● **Source information**:
#####

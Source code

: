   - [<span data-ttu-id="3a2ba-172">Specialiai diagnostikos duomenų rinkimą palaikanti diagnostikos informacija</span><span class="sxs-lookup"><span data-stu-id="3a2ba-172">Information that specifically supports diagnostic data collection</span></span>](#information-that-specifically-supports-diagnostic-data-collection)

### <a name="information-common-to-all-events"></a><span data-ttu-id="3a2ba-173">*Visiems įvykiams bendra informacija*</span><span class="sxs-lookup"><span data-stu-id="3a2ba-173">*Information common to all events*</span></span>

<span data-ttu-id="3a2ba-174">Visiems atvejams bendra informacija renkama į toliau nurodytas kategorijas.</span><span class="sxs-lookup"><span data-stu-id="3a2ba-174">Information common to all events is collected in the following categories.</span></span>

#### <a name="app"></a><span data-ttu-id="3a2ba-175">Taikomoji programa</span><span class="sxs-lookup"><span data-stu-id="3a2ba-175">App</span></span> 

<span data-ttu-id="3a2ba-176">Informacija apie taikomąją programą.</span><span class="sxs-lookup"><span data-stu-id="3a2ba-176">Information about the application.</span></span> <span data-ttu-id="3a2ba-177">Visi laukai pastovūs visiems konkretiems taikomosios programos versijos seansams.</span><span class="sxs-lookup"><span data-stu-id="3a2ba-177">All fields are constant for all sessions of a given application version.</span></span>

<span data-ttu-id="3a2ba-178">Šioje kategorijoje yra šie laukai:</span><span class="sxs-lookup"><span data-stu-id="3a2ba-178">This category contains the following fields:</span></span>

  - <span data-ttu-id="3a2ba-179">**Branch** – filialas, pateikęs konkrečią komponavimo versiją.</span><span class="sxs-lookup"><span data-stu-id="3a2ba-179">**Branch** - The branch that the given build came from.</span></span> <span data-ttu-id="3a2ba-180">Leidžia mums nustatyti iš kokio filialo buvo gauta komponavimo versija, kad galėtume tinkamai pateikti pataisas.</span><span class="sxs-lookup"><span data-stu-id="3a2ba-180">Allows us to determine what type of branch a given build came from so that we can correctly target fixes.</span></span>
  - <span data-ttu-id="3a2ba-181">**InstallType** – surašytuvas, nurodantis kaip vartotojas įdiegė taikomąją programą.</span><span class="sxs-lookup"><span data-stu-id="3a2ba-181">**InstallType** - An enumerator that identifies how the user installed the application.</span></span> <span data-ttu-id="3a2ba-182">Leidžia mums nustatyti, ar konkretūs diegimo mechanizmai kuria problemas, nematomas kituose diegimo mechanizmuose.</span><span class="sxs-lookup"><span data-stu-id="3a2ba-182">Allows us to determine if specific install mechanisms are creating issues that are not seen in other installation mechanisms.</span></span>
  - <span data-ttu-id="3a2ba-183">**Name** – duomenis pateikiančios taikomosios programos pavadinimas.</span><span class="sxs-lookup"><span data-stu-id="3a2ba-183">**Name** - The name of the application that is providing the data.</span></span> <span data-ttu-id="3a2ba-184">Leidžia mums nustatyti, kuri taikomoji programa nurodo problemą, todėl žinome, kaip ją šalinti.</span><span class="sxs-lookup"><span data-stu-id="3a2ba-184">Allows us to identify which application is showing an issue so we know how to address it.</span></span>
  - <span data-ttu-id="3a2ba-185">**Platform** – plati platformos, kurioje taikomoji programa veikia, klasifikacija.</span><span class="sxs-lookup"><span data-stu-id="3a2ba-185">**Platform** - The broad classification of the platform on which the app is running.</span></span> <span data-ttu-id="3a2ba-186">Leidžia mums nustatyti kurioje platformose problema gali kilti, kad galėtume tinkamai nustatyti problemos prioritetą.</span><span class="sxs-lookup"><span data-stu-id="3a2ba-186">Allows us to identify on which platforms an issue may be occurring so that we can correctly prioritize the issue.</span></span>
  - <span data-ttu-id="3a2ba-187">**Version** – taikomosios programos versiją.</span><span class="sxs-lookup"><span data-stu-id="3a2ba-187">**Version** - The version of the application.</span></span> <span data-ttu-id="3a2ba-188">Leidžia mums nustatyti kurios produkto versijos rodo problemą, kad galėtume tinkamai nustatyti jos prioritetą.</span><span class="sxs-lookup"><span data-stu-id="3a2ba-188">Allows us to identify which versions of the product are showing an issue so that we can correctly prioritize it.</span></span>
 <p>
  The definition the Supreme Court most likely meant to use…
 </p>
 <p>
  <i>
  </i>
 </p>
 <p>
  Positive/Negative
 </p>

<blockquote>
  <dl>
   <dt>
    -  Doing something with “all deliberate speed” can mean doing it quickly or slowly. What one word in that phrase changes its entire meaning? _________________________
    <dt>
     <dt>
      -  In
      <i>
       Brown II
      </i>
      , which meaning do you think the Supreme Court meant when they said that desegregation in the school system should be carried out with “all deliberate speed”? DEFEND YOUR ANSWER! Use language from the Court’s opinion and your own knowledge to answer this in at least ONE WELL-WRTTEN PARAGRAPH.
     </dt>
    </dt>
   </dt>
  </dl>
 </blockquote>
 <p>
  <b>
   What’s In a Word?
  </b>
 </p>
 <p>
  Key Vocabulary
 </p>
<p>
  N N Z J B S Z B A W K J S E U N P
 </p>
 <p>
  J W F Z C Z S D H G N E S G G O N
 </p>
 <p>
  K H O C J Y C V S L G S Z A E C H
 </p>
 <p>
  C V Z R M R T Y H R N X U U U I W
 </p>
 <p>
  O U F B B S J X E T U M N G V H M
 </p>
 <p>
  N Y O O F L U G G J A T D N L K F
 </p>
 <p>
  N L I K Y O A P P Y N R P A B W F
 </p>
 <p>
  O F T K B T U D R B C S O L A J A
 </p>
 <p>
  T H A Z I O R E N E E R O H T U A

#####

After finding the line that contains "N L I K Y O A P P Y N R P A B W F" in the records above, copy that line and each one after it exactly, through the final line.

● **Answer box**:
  N L I K Y O A P P Y N R P A B W F
 </p>
 <p>
  O F T K B T U D R B C S O L A J A
 </p>
 <p>
  T H A Z I O R E N E E R O H T U A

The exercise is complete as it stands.